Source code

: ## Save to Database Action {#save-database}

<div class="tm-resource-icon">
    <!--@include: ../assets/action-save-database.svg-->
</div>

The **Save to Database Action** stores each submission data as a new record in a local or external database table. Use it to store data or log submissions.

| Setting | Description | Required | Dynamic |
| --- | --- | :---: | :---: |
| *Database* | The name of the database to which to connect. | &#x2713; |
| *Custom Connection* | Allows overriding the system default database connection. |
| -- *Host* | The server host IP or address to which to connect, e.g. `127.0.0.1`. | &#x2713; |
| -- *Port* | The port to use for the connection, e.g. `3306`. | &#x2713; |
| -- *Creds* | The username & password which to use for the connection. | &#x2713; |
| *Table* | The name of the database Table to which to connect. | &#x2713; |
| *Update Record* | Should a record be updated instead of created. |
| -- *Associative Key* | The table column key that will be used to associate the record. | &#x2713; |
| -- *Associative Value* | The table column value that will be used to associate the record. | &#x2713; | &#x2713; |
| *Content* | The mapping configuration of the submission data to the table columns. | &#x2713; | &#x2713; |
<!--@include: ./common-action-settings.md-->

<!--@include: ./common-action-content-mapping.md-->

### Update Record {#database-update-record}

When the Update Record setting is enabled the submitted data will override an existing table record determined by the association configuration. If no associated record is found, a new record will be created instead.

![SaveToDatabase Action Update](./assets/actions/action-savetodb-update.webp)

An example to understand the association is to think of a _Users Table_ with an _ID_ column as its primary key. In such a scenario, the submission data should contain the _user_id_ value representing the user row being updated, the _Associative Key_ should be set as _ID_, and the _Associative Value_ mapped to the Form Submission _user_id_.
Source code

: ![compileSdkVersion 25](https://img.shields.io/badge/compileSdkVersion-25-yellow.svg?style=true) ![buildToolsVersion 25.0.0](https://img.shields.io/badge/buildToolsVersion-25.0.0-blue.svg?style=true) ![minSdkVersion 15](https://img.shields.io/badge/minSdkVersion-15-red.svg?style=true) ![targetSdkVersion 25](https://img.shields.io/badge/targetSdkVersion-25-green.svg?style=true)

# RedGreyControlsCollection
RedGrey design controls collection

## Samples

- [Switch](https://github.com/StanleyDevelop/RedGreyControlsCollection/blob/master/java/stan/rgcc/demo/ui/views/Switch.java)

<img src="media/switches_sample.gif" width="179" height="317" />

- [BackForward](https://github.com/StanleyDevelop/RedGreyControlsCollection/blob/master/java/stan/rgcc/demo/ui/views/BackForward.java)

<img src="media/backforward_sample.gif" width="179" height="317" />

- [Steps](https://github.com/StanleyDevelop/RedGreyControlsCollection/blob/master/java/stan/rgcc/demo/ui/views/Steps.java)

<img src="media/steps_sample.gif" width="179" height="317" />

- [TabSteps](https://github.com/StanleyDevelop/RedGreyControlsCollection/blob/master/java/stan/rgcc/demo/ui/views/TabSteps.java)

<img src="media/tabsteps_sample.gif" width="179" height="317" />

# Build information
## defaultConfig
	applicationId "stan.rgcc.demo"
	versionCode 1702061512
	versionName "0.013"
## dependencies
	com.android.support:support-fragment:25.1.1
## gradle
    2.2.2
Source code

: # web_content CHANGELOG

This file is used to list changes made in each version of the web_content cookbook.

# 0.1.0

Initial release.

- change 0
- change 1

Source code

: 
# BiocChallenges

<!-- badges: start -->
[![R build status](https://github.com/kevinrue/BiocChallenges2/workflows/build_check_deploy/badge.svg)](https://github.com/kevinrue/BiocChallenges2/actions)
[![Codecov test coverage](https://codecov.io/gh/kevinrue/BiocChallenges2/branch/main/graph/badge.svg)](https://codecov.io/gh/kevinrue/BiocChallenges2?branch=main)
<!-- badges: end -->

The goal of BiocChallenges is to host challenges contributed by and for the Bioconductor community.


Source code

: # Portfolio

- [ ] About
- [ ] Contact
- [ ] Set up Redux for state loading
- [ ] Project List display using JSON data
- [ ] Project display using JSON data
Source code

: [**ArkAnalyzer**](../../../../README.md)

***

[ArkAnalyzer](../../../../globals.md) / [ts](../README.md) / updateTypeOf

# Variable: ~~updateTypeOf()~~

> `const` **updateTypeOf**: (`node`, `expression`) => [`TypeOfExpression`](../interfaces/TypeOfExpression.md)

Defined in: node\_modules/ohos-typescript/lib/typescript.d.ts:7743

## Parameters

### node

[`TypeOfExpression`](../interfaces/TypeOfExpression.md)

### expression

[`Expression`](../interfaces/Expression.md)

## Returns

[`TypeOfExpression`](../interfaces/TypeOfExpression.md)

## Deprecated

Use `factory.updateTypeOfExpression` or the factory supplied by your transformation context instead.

● Exercise directions
Everything in the data above is to be given again, unchanged.

● Task solution
Source code

: ## Save to Database Action {#save-database}

<div class="tm-resource-icon">
    <!--@include: ../assets/action-save-database.svg-->
</div>

The **Save to Database Action** stores each submission data as a new record in a local or external database table. Use it to store data or log submissions.

| Setting | Description | Required | Dynamic |
| --- | --- | :---: | :---: |
| *Database* | The name of the database to which to connect. | &#x2713; |
| *Custom Connection* | Allows overriding the system default database connection. |
| -- *Host* | The server host IP or address to which to connect, e.g. `127.0.0.1`. | &#x2713; |
| -- *Port* | The port to use for the connection, e.g. `3306`. | &#x2713; |
| -- *Creds* | The username & password which to use for the connection. | &#x2713; |
| *Table* | The name of the database Table to which to connect. | &#x2713; |
| *Update Record* | Should a record be updated instead of created. |
| -- *Associative Key* | The table column key that will be used to associate the record. | &#x2713; |
| -- *Associative Value* | The table column value that will be used to associate the record. | &#x2713; | &#x2713; |
| *Content* | The mapping configuration of the submission data to the table columns. | &#x2713; | &#x2713; |
<!--@include: ./common-action-settings.md-->

<!--@include: ./common-action-content-mapping.md-->

### Update Record {#database-update-record}

When the Update Record setting is enabled the submitted data will override an existing table record determined by the association configuration. If no associated record is found, a new record will be created instead.

![SaveToDatabase Action Update](./assets/actions/action-savetodb-update.webp)

An example to understand the association is to think of a _Users Table_ with an _ID_ column as its primary key. In such a scenario, the submission data should contain the _user_id_ value representing the user row being updated, the _Associative Key_ should be set as _ID_, and the _Associative Value_ mapped to the Form Submission _user_id_.
Source code

: ![compileSdkVersion 25](https://img.shields.io/badge/compileSdkVersion-25-yellow.svg?style=true) ![buildToolsVersion 25.0.0](https://img.shields.io/badge/buildToolsVersion-25.0.0-blue.svg?style=true) ![minSdkVersion 15](https://img.shields.io/badge/minSdkVersion-15-red.svg?style=true) ![targetSdkVersion 25](https://img.shields.io/badge/targetSdkVersion-25-green.svg?style=true)

# RedGreyControlsCollection
RedGrey design controls collection

## Samples

- [Switch](https://github.com/StanleyDevelop/RedGreyControlsCollection/blob/master/java/stan/rgcc/demo/ui/views/Switch.java)

<img src="media/switches_sample.gif" width="179" height="317" />

- [BackForward](https://github.com/StanleyDevelop/RedGreyControlsCollection/blob/master/java/stan/rgcc/demo/ui/views/BackForward.java)

<img src="media/backforward_sample.gif" width="179" height="317" />

- [Steps](https://github.com/StanleyDevelop/RedGreyControlsCollection/blob/master/java/stan/rgcc/demo/ui/views/Steps.java)

<img src="media/steps_sample.gif" width="179" height="317" />

- [TabSteps](https://github.com/StanleyDevelop/RedGreyControlsCollection/blob/master/java/stan/rgcc/demo/ui/views/TabSteps.java)

<img src="media/tabsteps_sample.gif" width="179" height="317" />

# Build information
## defaultConfig
	applicationId "stan.rgcc.demo"
	versionCode 1702061512
	versionName "0.013"
## dependencies
	com.android.support:support-fragment:25.1.1
## gradle
    2.2.2
Source code

: # web_content CHANGELOG

This file is used to list changes made in each version of the web_content cookbook.

# 0.1.0

Initial release.

- change 0
- change 1

Source code

: 
# BiocChallenges

<!-- badges: start -->
[![R build status](https://github.com/kevinrue/BiocChallenges2/workflows/build_check_deploy/badge.svg)](https://github.com/kevinrue/BiocChallenges2/actions)
[![Codecov test coverage](https://codecov.io/gh/kevinrue/BiocChallenges2/branch/main/graph/badge.svg)](https://codecov.io/gh/kevinrue/BiocChallenges2?branch=main)
<!-- badges: end -->

The goal of BiocChallenges is to host challenges contributed by and for the Bioconductor community.


Source code

: # Portfolio

- [ ] About
- [ ] Contact
- [ ] Set up Redux for state loading
- [ ] Project List display using JSON data
- [ ] Project display using JSON data
Source code

: [**ArkAnalyzer**](../../../../README.md)

***

[ArkAnalyzer](../../../../globals.md) / [ts](../README.md) / updateTypeOf

# Variable: ~~updateTypeOf()~~

> `const` **updateTypeOf**: (`node`, `expression`) => [`TypeOfExpression`](../interfaces/TypeOfExpression.md)

Defined in: node\_modules/ohos-typescript/lib/typescript.d.ts:7743

## Parameters

### node

[`TypeOfExpression`](../interfaces/TypeOfExpression.md)

### expression

[`Expression`](../interfaces/Expression.md)

## Returns

[`TypeOfExpression`](../interfaces/TypeOfExpression.md)

## Deprecated

Use `factory.updateTypeOfExpression` or the factory supplied by your transformation context instead.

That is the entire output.